# Input records
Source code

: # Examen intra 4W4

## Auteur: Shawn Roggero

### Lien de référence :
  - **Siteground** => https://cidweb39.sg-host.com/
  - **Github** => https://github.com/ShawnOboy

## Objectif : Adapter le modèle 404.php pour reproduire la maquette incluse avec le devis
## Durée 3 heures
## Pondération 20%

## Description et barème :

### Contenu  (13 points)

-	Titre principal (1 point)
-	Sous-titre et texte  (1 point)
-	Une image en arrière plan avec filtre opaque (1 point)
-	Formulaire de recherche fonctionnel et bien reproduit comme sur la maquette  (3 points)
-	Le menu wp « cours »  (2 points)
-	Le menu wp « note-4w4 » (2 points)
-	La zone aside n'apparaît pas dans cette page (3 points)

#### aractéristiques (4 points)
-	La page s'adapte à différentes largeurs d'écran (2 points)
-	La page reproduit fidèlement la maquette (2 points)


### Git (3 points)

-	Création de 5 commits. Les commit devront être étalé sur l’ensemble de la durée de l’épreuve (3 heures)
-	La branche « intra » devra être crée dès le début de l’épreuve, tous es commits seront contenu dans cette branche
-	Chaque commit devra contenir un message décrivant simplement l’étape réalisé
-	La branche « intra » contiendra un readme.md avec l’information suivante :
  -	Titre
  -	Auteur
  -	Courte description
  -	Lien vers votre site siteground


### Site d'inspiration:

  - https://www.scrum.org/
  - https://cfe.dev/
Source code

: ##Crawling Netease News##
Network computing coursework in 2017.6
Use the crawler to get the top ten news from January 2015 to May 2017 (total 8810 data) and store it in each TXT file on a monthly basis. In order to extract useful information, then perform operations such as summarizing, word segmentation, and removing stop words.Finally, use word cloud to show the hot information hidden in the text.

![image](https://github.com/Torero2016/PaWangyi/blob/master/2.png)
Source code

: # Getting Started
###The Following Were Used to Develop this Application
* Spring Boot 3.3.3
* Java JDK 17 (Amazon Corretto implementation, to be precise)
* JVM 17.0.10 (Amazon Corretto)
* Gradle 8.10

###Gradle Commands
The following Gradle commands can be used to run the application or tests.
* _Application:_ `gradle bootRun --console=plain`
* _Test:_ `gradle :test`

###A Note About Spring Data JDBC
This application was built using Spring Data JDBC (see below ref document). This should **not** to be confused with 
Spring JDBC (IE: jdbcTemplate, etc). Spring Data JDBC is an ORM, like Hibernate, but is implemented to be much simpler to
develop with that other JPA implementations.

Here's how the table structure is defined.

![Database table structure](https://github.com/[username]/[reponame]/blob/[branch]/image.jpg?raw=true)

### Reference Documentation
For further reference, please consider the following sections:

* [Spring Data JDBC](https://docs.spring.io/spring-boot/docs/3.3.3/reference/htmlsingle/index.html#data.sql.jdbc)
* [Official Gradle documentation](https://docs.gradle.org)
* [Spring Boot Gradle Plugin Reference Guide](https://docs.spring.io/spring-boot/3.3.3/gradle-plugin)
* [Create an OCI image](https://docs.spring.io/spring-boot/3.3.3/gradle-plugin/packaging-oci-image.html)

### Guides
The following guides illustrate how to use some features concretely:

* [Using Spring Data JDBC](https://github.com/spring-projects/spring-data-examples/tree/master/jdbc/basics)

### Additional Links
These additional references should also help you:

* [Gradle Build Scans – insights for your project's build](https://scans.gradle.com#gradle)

---

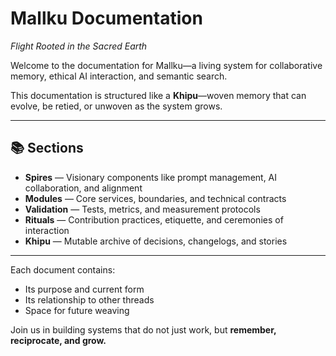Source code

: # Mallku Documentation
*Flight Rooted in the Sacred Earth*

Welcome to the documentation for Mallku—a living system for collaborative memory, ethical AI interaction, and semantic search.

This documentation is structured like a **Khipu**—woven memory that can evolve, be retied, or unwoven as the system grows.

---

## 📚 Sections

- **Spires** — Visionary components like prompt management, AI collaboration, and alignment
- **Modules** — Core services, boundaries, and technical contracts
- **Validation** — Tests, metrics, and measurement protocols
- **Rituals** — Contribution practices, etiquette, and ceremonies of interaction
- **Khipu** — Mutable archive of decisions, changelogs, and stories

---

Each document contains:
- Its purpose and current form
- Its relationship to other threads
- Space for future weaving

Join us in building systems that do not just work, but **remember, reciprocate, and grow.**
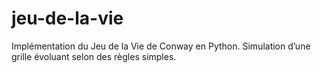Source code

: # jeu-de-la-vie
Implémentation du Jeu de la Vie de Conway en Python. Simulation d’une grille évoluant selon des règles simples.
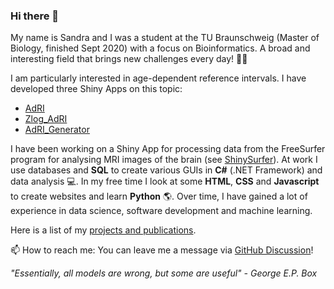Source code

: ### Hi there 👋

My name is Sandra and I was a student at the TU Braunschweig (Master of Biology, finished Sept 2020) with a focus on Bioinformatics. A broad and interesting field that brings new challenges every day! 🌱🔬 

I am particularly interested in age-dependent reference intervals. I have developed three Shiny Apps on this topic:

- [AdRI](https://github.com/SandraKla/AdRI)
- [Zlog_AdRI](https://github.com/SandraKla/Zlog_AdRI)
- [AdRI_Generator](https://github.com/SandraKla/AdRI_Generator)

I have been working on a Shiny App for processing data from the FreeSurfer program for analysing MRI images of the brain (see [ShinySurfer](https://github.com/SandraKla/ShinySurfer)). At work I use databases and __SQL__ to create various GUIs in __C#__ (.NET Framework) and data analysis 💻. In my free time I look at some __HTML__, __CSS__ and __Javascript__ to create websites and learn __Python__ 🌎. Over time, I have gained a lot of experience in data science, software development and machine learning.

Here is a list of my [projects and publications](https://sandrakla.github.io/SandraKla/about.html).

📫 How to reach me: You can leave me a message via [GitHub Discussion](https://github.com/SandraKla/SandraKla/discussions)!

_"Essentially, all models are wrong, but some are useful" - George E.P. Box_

* * *

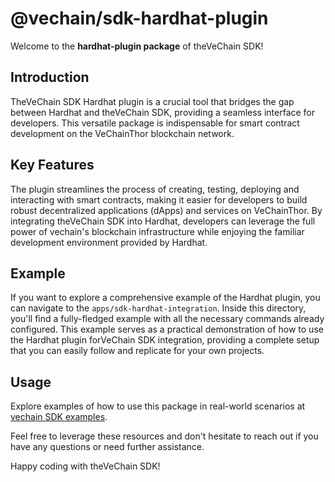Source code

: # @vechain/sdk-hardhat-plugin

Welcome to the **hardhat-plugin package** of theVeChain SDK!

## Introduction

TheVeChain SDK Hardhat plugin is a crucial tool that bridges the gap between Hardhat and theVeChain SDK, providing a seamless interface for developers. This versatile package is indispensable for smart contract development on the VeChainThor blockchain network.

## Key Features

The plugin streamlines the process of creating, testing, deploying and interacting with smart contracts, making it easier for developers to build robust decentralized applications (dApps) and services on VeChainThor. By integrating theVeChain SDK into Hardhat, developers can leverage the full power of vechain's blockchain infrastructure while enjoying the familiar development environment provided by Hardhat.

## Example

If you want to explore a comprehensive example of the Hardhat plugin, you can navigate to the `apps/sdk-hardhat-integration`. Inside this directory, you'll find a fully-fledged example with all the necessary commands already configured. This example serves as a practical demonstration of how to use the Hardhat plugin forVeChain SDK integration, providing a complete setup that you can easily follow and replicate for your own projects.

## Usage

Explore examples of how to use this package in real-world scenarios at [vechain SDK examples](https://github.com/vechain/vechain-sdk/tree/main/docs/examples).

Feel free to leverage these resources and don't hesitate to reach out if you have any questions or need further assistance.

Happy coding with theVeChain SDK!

# Task to carry out
Look through the material above and pick out each line holding the word "reproduit".

# Exercise response
-	Formulaire de recherche fonctionnel et bien reproduit comme sur la maquette  (3 points)
-	La page reproduit fidèlement la maquette (2 points)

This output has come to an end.